Again, I can give you personal examples.

When action is necessary, Suellen swooshes into action like a Navy Seal, without the tights.

Whenever I fall unconscious from too much insulin or not enough sugar -- and that has happened more times than I care to admit in recent months -- Suellen takes impromptu action.

She knows when my sugar levels start to dip. She says my lip twitches or I have a silly look — at least a sillier look than normal — that provides the only clue she needs. She surges into action with her armory of sugary weapons including her favorite: honey she rubs on my gums.

She also fills a glass with grape juice or cider or fetches a ready bottle of glucose tablets. And if I'm too far gone to put anything into my mouth, she gets her trusty syringe filled with glucagon, a hormone to correct low blood sugar, that she injects into my hip (with glee).

Meanwhile, I'm stuck in this nightmarish world of repetitive thoughts and crazy insights and flashing colors and wobbly visions. I recognize faces but can't understand why they are looking at me. When I start coming out of shock and reality begins to solidify, I'm shaking out of control from low blood sugar and soaking wet from profuse sweating.

Even then, my sugar remains low and Sue is there encouraging me with the steely persistence of an enemy interrogator: Drink this juice! Eat these jelly beans!

If there were a Congressional Medal of Honor for saving people from insulin shock, she'd be a many-time recipient. She's the Audie Murphy of insulin-shock rescue. And if she had a mere dollar for every time she's brought me back from this irrational, wobbly, fractured, frustrating otherworld of hypoglycemic reaction, she could finally afford that beloved Bobcat excavator she's always wanted.
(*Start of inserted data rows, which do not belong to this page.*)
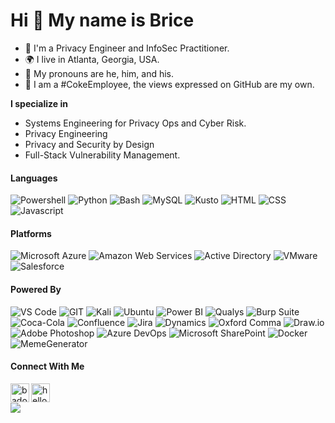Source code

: Hi 👋 My name is Brice
=============================
* :closed_lock_with_key: I'm a Privacy Engineer and InfoSec Practitioner.
* 🌍 I live in Atlanta, Georgia, USA.
* 👨 My pronouns are he, him, and his.
* :loudspeaker: I am a #CokeEmployee, the views expressed on GitHub are my own.

**I specialize in**
* Systems Engineering for Privacy Ops and Cyber Risk.
* Privacy Engineering
* Privacy and Security by Design
* Full-Stack Vulnerability Management.

#### Languages
![Powershell](https://img.shields.io/badge/powershell-%5391FE.svg?style=for-the-badge&logo=powershell&logoColor=white&color=5391FE)
![Python](https://img.shields.io/badge/python-%3776AB.svg?style=for-the-badge&logo=python&logoColor=white&color=3776AB)
![Bash](https://img.shields.io/badge/bash-%4EAA25.svg?style=for-the-badge&logo=gnu-bash&logoColor=white&color=4EAA25)
![MySQL](https://img.shields.io/badge/SQL-%4479a1.svg?style=for-the-badge&logo=mysql&logoColor=white&color=4479a1)
![Kusto](https://img.shields.io/badge/Kusto-5E5E5E?logo=Microsoft&logoColor=white&style=for-the-badge)
![HTML](https://img.shields.io/badge/html5-%3776AB.svg?style=for-the-badge&logo=html5&logoColor=white&color=E34F26)
![CSS](https://img.shields.io/badge/css3-%1572B6.svg?style=for-the-badge&logo=css3&logoColor=white&color=1572B6)
![Javascript](https://img.shields.io/badge/javscript-%F7DF1E.svg?style=for-the-badge&logo=javascript&logoColor=black&color=F7DF1E)

#### Platforms
![Microsoft Azure](https://img.shields.io/badge/Azure-0078D4?logo=microsoft-azure&logoColor=white&style=for-the-badge)
![Amazon Web Services](https://img.shields.io/badge/AWS-232F3E?logo=amazon-aws&logoColor=white&style=for-the-badge)
![Active Directory](https://img.shields.io/badge/Active%20Directory-5E5E5E?logo=Microsoft&logoColor=white&style=for-the-badge)
![VMware](https://img.shields.io/badge/vmware-607078.svg?style=for-the-badge&logo=vmware&logoColor=white&color=00a1e0)
![Salesforce](https://img.shields.io/badge/Salesforce-00A1e0.svg?style=for-the-badge&logo=salesforce&logoColor=white&color=00a1e0)

#### Powered By 
![VS Code](https://img.shields.io/badge/VS%20Code-007ACC.svg?&style=for-the-badge&logo=visual-studio-code&logoColor=white)
![GIT](https://img.shields.io/badge/git-%3776AB.svg?style=for-the-badge&logo=git&logoColor=white&color=F05032)
![Kali](https://img.shields.io/badge/kali-557c94.svg?style=for-the-badge&logo=kali-linux&logoColor=white)
![Ubuntu](https://img.shields.io/badge/Ubuntu-E95420.svg?style=for-the-badge&logo=ubuntu&logoColor=white)
![Power BI](https://img.shields.io/badge/power%20bi-f2c811.svg?&style=for-the-badge&logo=power-bi&logoColor=white)
![Qualys](https://img.shields.io/badge/Qualys-Ed2e26.svg?style=for-the-badge&logo=qualys&logoColor=white)
![Burp Suite](https://img.shields.io/badge/Burp%20Suite-ff6633.svg?style=for-the-badge&logo=pytorch-lightning&logoColor=white)
![Coca-Cola](https://img.shields.io/badge/Coke%20Zero-f40000.svg?style=for-the-badge&logo=coca-cola&logoColor=black)
![Confluence](https://img.shields.io/badge/confluence-172b4d.svg?style=for-the-badge&logo=confluence&logoColor=white)
![Jira](https://img.shields.io/badge/jira-0052cc.svg?style=for-the-badge&logo=confluence&logoColor=white)
![Dynamics](https://img.shields.io/badge/Dynamics-002050.svg?style=for-the-badge&logo=dynamics-365&logoColor=white)
![Oxford Comma](https://img.shields.io/badge/Oxford%20Commas-2496ed.svg?style=for-the-badge&logo=common-workflow-language&logoColor=white)
![Draw.io](https://img.shields.io/badge/Draw.io-F08705.svg?style=for-the-badge&logo=diagrams.net&logoColor=white)
![Adobe Photoshop](https://img.shields.io/badge/Photoshop-31A8ff.svg?style=for-the-badge&logo=adobe-photoshop&logoColor=white)
![Azure DevOps](https://img.shields.io/badge/Azure%20DevOps-0078d7.svg?style=for-the-badge&logo=azure-devops&logoColor=white)
![Microsoft SharePoint](https://img.shields.io/badge/Sharepoint-0078d4.svg?style=for-the-badge&logo=microsoft-sharepoint&logoColor=white)
![Docker](https://img.shields.io/badge/docker-2496ed.svg?style=for-the-badge&logo=docker&logoColor=white)
![MemeGenerator](https://img.shields.io/badge/Meme-Generator-f40000.svg?&style=for-the-badge&logoColor=white)

#### Connect With Me 
  <a href="https://www.linkedin.com/in/badobson" target="blank"><img align="left" src="https://img.shields.io/badge/BADobson-informational?style=for-the-badge&logo=LinkedIn&logoColor=white&color=0077B5" alt="badobson" height="30" /></a>
  <a href="mailto:hello@bricedobson.com" target="blank"><img align="left" src="https://img.shields.io/badge/hello@bricedobson.com-informational?style=for-the-badge&logo=Microsoft%20Outlook&logoColor=white&color=0078D4" alt="hello@bricedobson.com" height="30" /></a>
<br>

![](https://komarev.com/ghpvc/?username=bricedobson)
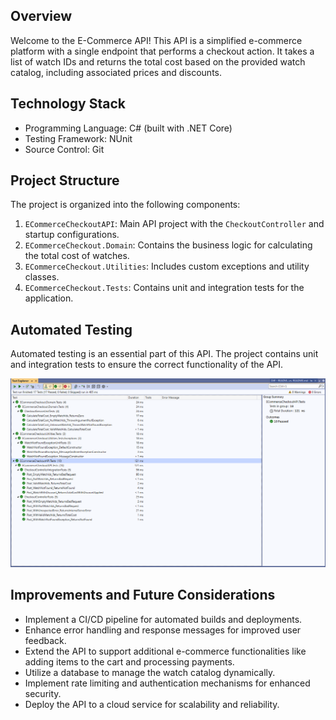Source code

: ## Overview

Welcome to the E-Commerce API! This API is a simplified e-commerce platform with a single endpoint that performs a checkout action. It takes a list of watch IDs and returns the total cost based on the provided watch catalog, including associated prices and discounts.

## Technology Stack

- Programming Language: C# (built with .NET Core)
- Testing Framework: NUnit
- Source Control: Git

## Project Structure

The project is organized into the following components:

1. `ECommerceCheckoutAPI`: Main API project with the `CheckoutController` and startup configurations.
2. `ECommerceCheckout.Domain`: Contains the business logic for calculating the total cost of watches.
3. `ECommerceCheckout.Utilities`: Includes custom exceptions and utility classes.
4. `ECommerceCheckout.Tests`: Contains unit and integration tests for the application.

## Automated Testing

Automated testing is an essential part of this API. The project contains unit and integration tests to ensure the correct functionality of the API.

![Test Coverage](./Wiki/Images/TestsCoverage.PNG)
## Improvements and Future Considerations

- Implement a CI/CD pipeline for automated builds and deployments.
- Enhance error handling and response messages for improved user feedback.
- Extend the API to support additional e-commerce functionalities like adding items to the cart and processing payments.
- Utilize a database to manage the watch catalog dynamically.
- Implement rate limiting and authentication mechanisms for enhanced security.
- Deploy the API to a cloud service for scalability and reliability.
She's the reason I'm still here.

Of course, in payment for her services, I must listen to her post-episode lectures on preventing low blood sugar in the future. She remains forever appalled that I let it happen and that unhappiness is roundly expressed whenever I'm within earshot.

But, for now, I wanted you to know about my secret weapon as a person with brittle diabetes. Everyone with this insulin-dependent disease needs his or her own super hero.

Mine is — and envision her name arching across the night sky in red letters — S-U-E-L-L-E-N.